EXERCISE DETAILS: Exclude all pictures from your copy of the data below, which should otherwise match exactly.

[EXERCISE MATERIALS — start]

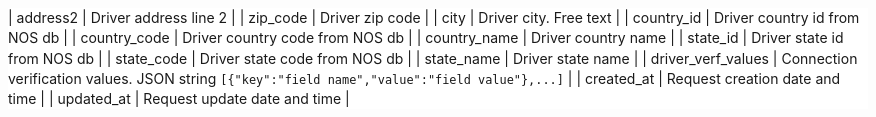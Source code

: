 | address2            | Driver address line 2                                                                                                                                                                                                                                                                                                                                                                                                                                                                |
| zip_code            | Driver zip code                                                                                                                                                                                                                                                                                                                                                                                                                                                                      |
| city                | Driver city. Free text                                                                                                                                                                                                                                                                                                                                                                                                                                                               |
| country_id          | Driver country id from NOS db                                                                                                                                                                                                                                                                                                                                                                                                                                                        |
| country_code        | Driver country code from NOS db                                                                                                                                                                                                                                                                                                                                                                                                                                                      |
| country_name        | Driver country name                                                                                                                                                                                                                                                                                                                                                                                                                                                                  |
| state_id            | Driver state id from NOS db                                                                                                                                                                                                                                                                                                                                                                                                                                                          |
| state_code          | Driver state code from NOS db                                                                                                                                                                                                                                                                                                                                                                                                                                                        |
| state_name          | Driver state name                                                                                                                                                                                                                                                                                                                                                                                                                                                                    |
| driver_verf_values  | Connection verification values. JSON string `[{"key":"field name","value":"field value"},...]`                                                                                                                                                                                                                                                                                                                                                                                       |
| created_at          | Request creation date and time                                                                                                                                                                                                                                                                                                                                                                                                                                                       |
| updated_at          | Request update date and time                                                                                                                                                                                                                                                                                                                                                                                                                                                         |
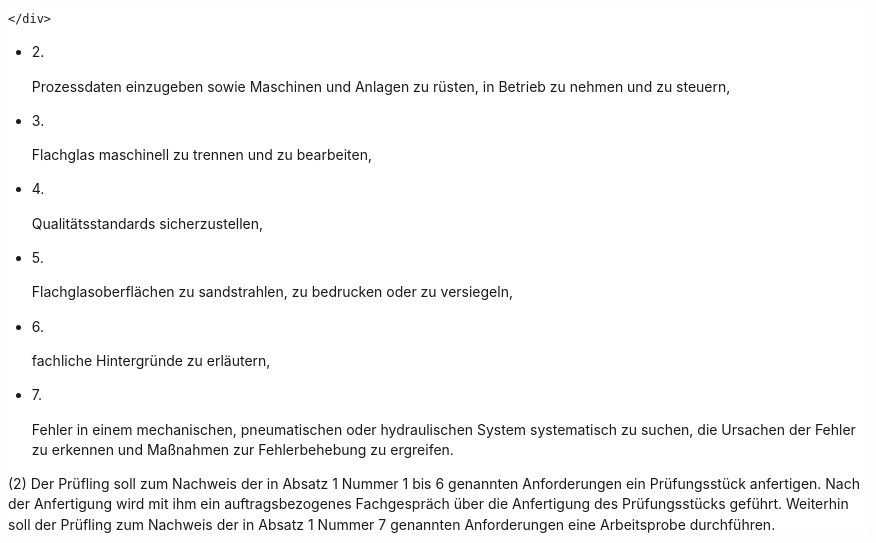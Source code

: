     </div>

  - 2\.
    
    <div>
    
    Prozessdaten einzugeben sowie Maschinen und Anlagen zu rüsten, in
    Betrieb zu nehmen und zu steuern,
    
    </div>

  - 3\.
    
    <div>
    
    Flachglas maschinell zu trennen und zu bearbeiten,
    
    </div>

  - 4\.
    
    <div>
    
    Qualitätsstandards sicherzustellen,
    
    </div>

  - 5\.
    
    <div>
    
    Flachglasoberflächen zu sandstrahlen, zu bedrucken oder zu
    versiegeln,
    
    </div>

  - 6\.
    
    <div>
    
    fachliche Hintergründe zu erläutern,
    
    </div>

  - 7\.
    
    <div>
    
    Fehler in einem mechanischen, pneumatischen oder hydraulischen
    System systematisch zu suchen, die Ursachen der Fehler zu erkennen
    und Maßnahmen zur Fehlerbehebung zu ergreifen.
    
    </div>

</div>

<div class="jurAbsatz">

(2) Der Prüfling soll zum Nachweis der in Absatz 1 Nummer 1 bis 6
genannten Anforderungen ein Prüfungsstück anfertigen. Nach der
Anfertigung wird mit ihm ein auftragsbezogenes Fachgespräch über die
Anfertigung des Prüfungsstücks geführt. Weiterhin soll der Prüfling zum
Nachweis der in Absatz 1 Nummer 7 genannten Anforderungen eine
Arbeitsprobe durchführen.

[EXERCISE MATERIALS — finish]

RESPONSE TO THE EXERCISE:
Source code

: | address2            | Driver address line 2                                                                                                                                                                                                                                                                                                                                                                                                                                                                |
| zip_code            | Driver zip code                                                                                                                                                                                                                                                                                                                                                                                                                                                                      |
| city                | Driver city. Free text                                                                                                                                                                                                                                                                                                                                                                                                                                                               |
| country_id          | Driver country id from NOS db                                                                                                                                                                                                                                                                                                                                                                                                                                                        |
| country_code        | Driver country code from NOS db                                                                                                                                                                                                                                                                                                                                                                                                                                                      |
| country_name        | Driver country name                                                                                                                                                                                                                                                                                                                                                                                                                                                                  |
| state_id            | Driver state id from NOS db                                                                                                                                                                                                                                                                                                                                                                                                                                                          |
| state_code          | Driver state code from NOS db                                                                                                                                                                                                                                                                                                                                                                                                                                                        |
| state_name          | Driver state name                                                                                                                                                                                                                                                                                                                                                                                                                                                                    |
| driver_verf_values  | Connection verification values. JSON string `[{"key":"field name","value":"field value"},...]`                                                                                                                                                                                                                                                                                                                                                                                       |
| created_at          | Request creation date and time                                                                                                                                                                                                                                                                                                                                                                                                                                                       |
| updated_at          | Request update date and time                                                                                                                                                                                                                                                                                                                                                                                                                                                         |
Source code

:     </div>

  - 2\.
    
    <div>
    
    Prozessdaten einzugeben sowie Maschinen und Anlagen zu rüsten, in
    Betrieb zu nehmen und zu steuern,
    
    </div>

  - 3\.
    
    <div>
    
    Flachglas maschinell zu trennen und zu bearbeiten,
    
    </div>

  - 4\.
    
    <div>
    
    Qualitätsstandards sicherzustellen,
    
    </div>

  - 5\.
    
    <div>
    
    Flachglasoberflächen zu sandstrahlen, zu bedrucken oder zu
    versiegeln,
    
    </div>

  - 6\.
    
    <div>
    
    fachliche Hintergründe zu erläutern,
    
    </div>

  - 7\.
    
    <div>
    
    Fehler in einem mechanischen, pneumatischen oder hydraulischen
    System systematisch zu suchen, die Ursachen der Fehler zu erkennen
    und Maßnahmen zur Fehlerbehebung zu ergreifen.
    
    </div>

</div>

<div class="jurAbsatz">

(2) Der Prüfling soll zum Nachweis der in Absatz 1 Nummer 1 bis 6
genannten Anforderungen ein Prüfungsstück anfertigen. Nach der
Anfertigung wird mit ihm ein auftragsbezogenes Fachgespräch über die
Anfertigung des Prüfungsstücks geführt. Weiterhin soll der Prüfling zum
Nachweis der in Absatz 1 Nummer 7 genannten Anforderungen eine
Arbeitsprobe durchführen.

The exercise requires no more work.